Finally sittingdown to write about the stages of long-rerm trauma as set forth in Man’s Search for Meaning. It’s an intense thing to do because I have to remind myself of all the things that happened, but having these stages validated has been extremely helpful to me, and I hope it might help someone else.
I can’t recall how I felt as a baby being abused, I just know from stories from my grandmothers that I was, and really, abuse is my earliest memory. It was just a fact of life, something I couldn’t avoid, no matter how long I dragged my feet after school (it sometimes took my brother and me over an hour to walk the six short-blocks from our school to home).
But I do recall the beginning of the abuse with my husband. And I was definitely shocked. It was unexpected. He’d been one way while we were dating, and after we were married, he changed. He no longer treated me well privately, mostly he ignored me (even during the honeymoon) or reacted negatively and cruelly to everything I did and said. Even asking for the smallest kindness from him was likely to generate an angry reaction.
It took me some time to recover from the shock. As I’ve read stories and as I’ve spoken to other people who are/were in abusive marriages where the abuse began immediately after the wedding, I hear the same thing. They had the same experiences, the same reaction.
Frankl points out an interesting thing that happens during this period, the victim still believes they will be saved. He calls this the “delusion of reprieve.”

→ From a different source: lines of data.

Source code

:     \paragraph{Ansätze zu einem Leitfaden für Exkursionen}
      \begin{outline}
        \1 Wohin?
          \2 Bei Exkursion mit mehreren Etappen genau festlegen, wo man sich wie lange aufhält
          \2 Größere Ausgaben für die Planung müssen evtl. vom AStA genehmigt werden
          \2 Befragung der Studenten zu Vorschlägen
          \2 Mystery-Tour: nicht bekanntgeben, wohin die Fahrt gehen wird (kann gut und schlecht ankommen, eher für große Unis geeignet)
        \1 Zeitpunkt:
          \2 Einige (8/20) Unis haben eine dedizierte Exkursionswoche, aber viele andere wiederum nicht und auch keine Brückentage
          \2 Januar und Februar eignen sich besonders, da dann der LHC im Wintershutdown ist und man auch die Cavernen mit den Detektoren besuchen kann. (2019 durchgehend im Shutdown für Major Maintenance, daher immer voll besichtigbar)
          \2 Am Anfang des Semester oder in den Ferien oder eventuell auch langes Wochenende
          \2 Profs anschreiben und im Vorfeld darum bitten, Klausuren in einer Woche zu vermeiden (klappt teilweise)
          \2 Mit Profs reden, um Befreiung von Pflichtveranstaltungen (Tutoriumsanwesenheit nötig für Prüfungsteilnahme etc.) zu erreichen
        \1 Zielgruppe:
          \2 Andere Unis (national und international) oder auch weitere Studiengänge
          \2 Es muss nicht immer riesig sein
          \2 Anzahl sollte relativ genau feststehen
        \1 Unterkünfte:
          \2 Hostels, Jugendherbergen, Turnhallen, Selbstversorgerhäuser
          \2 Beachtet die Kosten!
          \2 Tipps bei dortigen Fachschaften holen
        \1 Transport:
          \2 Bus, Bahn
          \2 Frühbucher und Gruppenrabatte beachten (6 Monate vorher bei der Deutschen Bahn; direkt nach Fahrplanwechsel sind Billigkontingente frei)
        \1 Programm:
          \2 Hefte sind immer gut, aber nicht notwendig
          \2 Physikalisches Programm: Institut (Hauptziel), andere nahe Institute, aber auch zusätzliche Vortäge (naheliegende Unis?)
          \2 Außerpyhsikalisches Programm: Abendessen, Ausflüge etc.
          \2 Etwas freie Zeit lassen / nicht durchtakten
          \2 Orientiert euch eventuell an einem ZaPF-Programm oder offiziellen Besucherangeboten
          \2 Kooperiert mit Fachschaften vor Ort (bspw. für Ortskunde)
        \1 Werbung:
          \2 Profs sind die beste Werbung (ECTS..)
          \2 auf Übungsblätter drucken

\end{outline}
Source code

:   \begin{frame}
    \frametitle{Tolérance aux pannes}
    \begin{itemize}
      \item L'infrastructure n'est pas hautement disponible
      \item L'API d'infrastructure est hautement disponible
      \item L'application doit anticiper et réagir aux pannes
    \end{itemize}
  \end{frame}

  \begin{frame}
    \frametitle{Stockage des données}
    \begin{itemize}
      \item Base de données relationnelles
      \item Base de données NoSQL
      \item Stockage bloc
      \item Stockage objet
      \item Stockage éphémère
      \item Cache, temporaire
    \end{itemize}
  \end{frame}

At first you try to convince yourself you are imagining it. You think that it can’t really be as bad as you think it is. You believe that things will get better so you look for any little sign, any little something better. In my case, and in the case of at least half the abuse victims I’ve spoken with, my spouse treated me well while we were in public, and that would buoy my hopes. It would make me think that things weren’t all that bad, or that they might get better.
As you slowly start to realize that things aren’t going to change, that salvation is not coming for you, that there is no getting out, that’s when things get really bad. That’s when you begin to enter the second phase, a phase which some never are allowed to leave either because of social pressure from family and church, or because they just think they don’t deserve better, or, in the worst case scenario, the abusive spouse finally does what they really wanted all along, they kill their victim.
Abuse is real. Abuse in the church is common. It’s time we stopped excusing the abusers, and far past time we stopped tolerating pastors who ignore it, justify it, and enable it.